Linked by Thom Holwerda on Sat 11th May 2013 21:41 UTC
Windows "Windows is indeed slower than other operating systems in many scenarios, and the gap is worsening." That's one way to start an insider explanation of why Windows' performance isn't up to snuff. Written by someone who actually contributes code to the Windows NT kernel, the comment on Hacker News, later deleted but reposted with permission on Marc Bevand's blog, paints a very dreary picture of the state of Windows development. The root issue? Think of how Linux is developed, and you'll know the answer.
Thread beginning with comment 561362
To view parent comment, click here.
To read all comments associated with this story, please click here.
RE[8]: Too funny
by satsujinka on Mon 13th May 2013 07:00 UTC in reply to "RE[7]: Too funny"
satsujinka
Member since:
2010-03-11

While cdude was being ostentatious, he does have a point. In that, technically, a file system is a graph database...

Skipping over that and more importantly, there's no reason why you can't implement a database on top of text files. Perhaps, there might be some performance penalty due to the size of a human word and a machine word. But most other issues (i.e. indexing) are just a matter of translating from binary to what that byte actually meant.

Of course, with semi-structured text that has little embedded meta-data (i.e. syslog's logfiles,) getting adequate performance would be hard. However, I was already suggesting adding checksum meta-data; so it's not really a stretch to imagine that I'm okay with adding whatever other necessary meta-data.

Reply Parent Score: 3

RE[9]: Too funny
by Alfman on Mon 13th May 2013 15:19 in reply to "RE[8]: Too funny"
Alfman Member since:
2011-01-28

satsujinka,

"In that, technically, a file system is a graph database...Skipping over that and more importantly, there's no reason why you can't implement a database on top of text files. Perhaps, there might be some performance penalty due to the size of a human word and a machine word. But most other issues (i.e. indexing) are just a matter of translating from binary to what that byte actually meant."

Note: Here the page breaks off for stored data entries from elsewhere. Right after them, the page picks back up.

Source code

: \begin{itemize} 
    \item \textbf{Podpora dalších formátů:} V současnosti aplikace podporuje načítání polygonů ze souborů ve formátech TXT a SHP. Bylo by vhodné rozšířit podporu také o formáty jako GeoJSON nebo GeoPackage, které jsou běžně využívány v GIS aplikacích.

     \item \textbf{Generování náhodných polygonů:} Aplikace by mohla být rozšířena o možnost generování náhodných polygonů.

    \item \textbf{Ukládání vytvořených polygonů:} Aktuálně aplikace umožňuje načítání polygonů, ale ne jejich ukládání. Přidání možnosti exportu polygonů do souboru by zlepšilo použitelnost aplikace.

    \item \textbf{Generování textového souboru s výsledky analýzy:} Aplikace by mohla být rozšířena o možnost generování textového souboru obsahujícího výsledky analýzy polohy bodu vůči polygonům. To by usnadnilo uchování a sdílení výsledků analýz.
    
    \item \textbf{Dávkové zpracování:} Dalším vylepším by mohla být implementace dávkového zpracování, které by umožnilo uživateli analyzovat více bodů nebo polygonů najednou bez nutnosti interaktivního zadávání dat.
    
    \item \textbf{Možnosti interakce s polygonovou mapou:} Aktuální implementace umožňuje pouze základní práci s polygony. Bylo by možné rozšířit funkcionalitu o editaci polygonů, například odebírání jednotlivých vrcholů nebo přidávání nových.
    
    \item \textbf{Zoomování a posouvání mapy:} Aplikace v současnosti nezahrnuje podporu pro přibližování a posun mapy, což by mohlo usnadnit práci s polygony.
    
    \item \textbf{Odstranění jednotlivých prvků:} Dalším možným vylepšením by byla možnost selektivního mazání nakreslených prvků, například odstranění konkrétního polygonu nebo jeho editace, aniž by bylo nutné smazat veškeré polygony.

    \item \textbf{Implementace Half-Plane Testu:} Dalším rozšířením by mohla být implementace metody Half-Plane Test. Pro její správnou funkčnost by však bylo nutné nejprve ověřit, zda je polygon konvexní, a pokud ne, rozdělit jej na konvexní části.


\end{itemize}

I realize all of this, a file system *is* a type of database, anything with a simple key-value mapping would fit naturally. More over you could re-implement just about any other type of advanced data structure on top of it, however you'd be reinventing the wheel and probably end up with something that is slower, less flexible, and less accessible than SQL.


For SQL users, the actual data format is mostly irrelevant other than performance and integrity reasons. Mysql has a text database engine, but it isn't as good as the other engines and lacks indexing.
http://dev.mysql.com/doc/refman/5.1/en/csv-storage-engine.html

Generally speaking once you've got the data in a structured database you'll never want to revert to the text processing tools again (sed/grep/cut/etc). The main reason to convert back to text form is for data interchange with others, not for querying or manipulation.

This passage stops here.